HONOLULU – The weather agency downgraded Hawaii's flood warnings on Friday after more rains hit the island of Kauai. On Friday, the state Department of Health sent a medical team to Kauai to help flood victims in the most affected areas with fears of dirty water, reports CBS Honolulu Affiliate KGMB.
"These floods will be dirty and worrying for a long time," Dr. Janet Berreman, Head of the Health Department of Kauai District. She said people should wash themselves regularly with soap and fresh water after coming into contact with floods and covering open wounds or cuts.
The National Weather Service raised a flash flood warning for Kauai and a fall guard over the Hawaiian Islands. But because the land is still saturated in many areas, meteorologists say it does not need much rainfall to trigger flash floods, reports KGMB.
The northern coast of the city of Hanalei saw 28.1 inches of rainfall between 2 pm Saturday and 2 pm Sunday. Meteorological authorities say it was probably record rain, but the rain gauge there stopped working.
Near Wainiha, Thursday night was moderate rain – 2.5 inches over a 12-hour period, said Ian Morrison, a meteorologist at the Weather Service.
The National Weather Service said just before 4:15 am, meter reports along the Hanalei River indicated a rapid rise in water levels – up to seven feet, reports KGMB. Radar also showed a heavy rain over the inner part of the island.
Kauai saw some sunshine on Friday when, after the flood, the residents stranded people in a shelter surrounded by water, washed houses off their foundations and scattered scattered bisons from a farm.
Crews were working to clear more than a dozen landslides on the Kuhio Highway along the north coast of the island. It will take several weeks for access to some communities.
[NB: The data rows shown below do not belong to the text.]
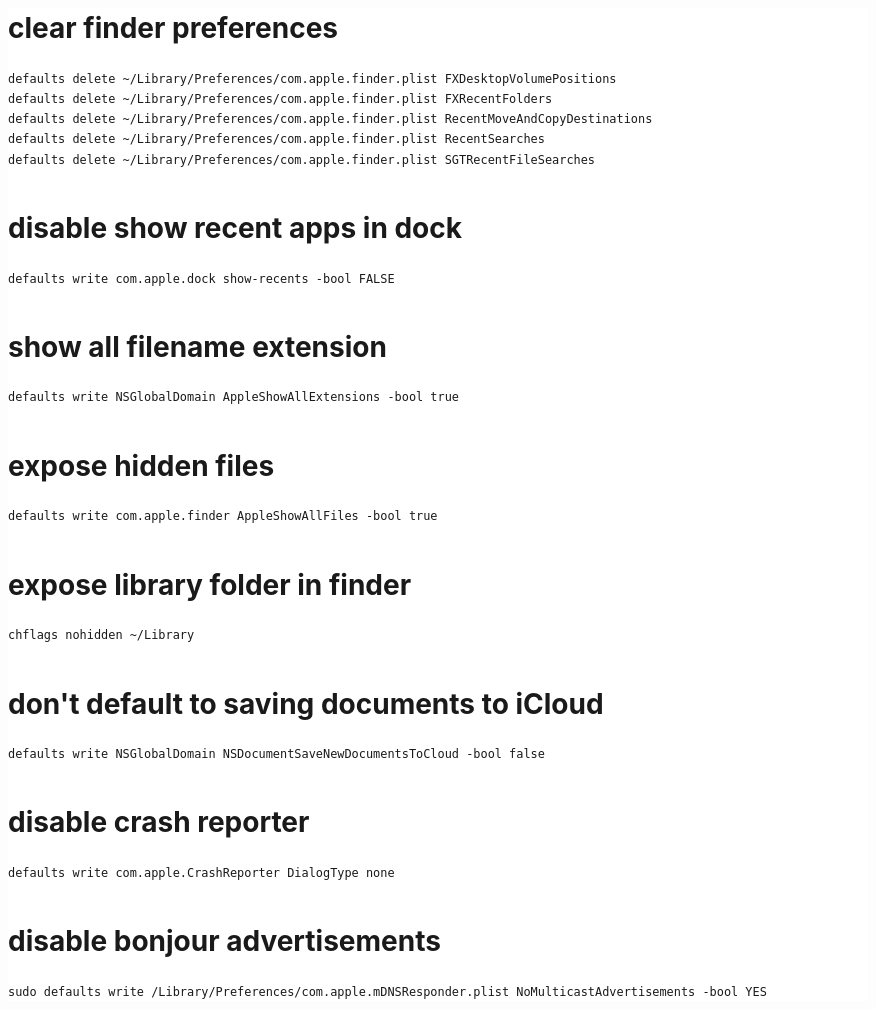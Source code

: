 # clear finder preferences
```
defaults delete ~/Library/Preferences/com.apple.finder.plist FXDesktopVolumePositions
defaults delete ~/Library/Preferences/com.apple.finder.plist FXRecentFolders
defaults delete ~/Library/Preferences/com.apple.finder.plist RecentMoveAndCopyDestinations
defaults delete ~/Library/Preferences/com.apple.finder.plist RecentSearches
defaults delete ~/Library/Preferences/com.apple.finder.plist SGTRecentFileSearches
```

# disable show recent apps in dock
```
defaults write com.apple.dock show-recents -bool FALSE
```

# show all filename extension
```
defaults write NSGlobalDomain AppleShowAllExtensions -bool true
```

# expose hidden files
```
defaults write com.apple.finder AppleShowAllFiles -bool true
```

# expose library folder in finder
```
chflags nohidden ~/Library
```

# don't default to saving documents to iCloud
```
defaults write NSGlobalDomain NSDocumentSaveNewDocumentsToCloud -bool false
```

# disable crash reporter
```
defaults write com.apple.CrashReporter DialogType none
```

# disable bonjour advertisements
```
sudo defaults write /Library/Preferences/com.apple.mDNSResponder.plist NoMulticastAdvertisements -bool YES
```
The Hawaii Department of Transportation said officials expect to open a single-lane route to Wainiha and Haena for emergency access on 7 May, according to KGMB.
Nearly 500 people have been flown from flooded areas since Monday.
The extra rain increased the stress of coping with the consequences, said Hanalei's resident Gayla Spencer.
Spencer and her family were about to move when the weekend storm hit, so their belongings in the garage were in boxes. All these items were ruined, she said.
"It's okay, it's just materialistic things that can be replaced," she said.
What's even more devastating, Spencer said, is that a landslide covered a local graveyard where her sister and other family members are buried.
"It's a delicate situation," she said.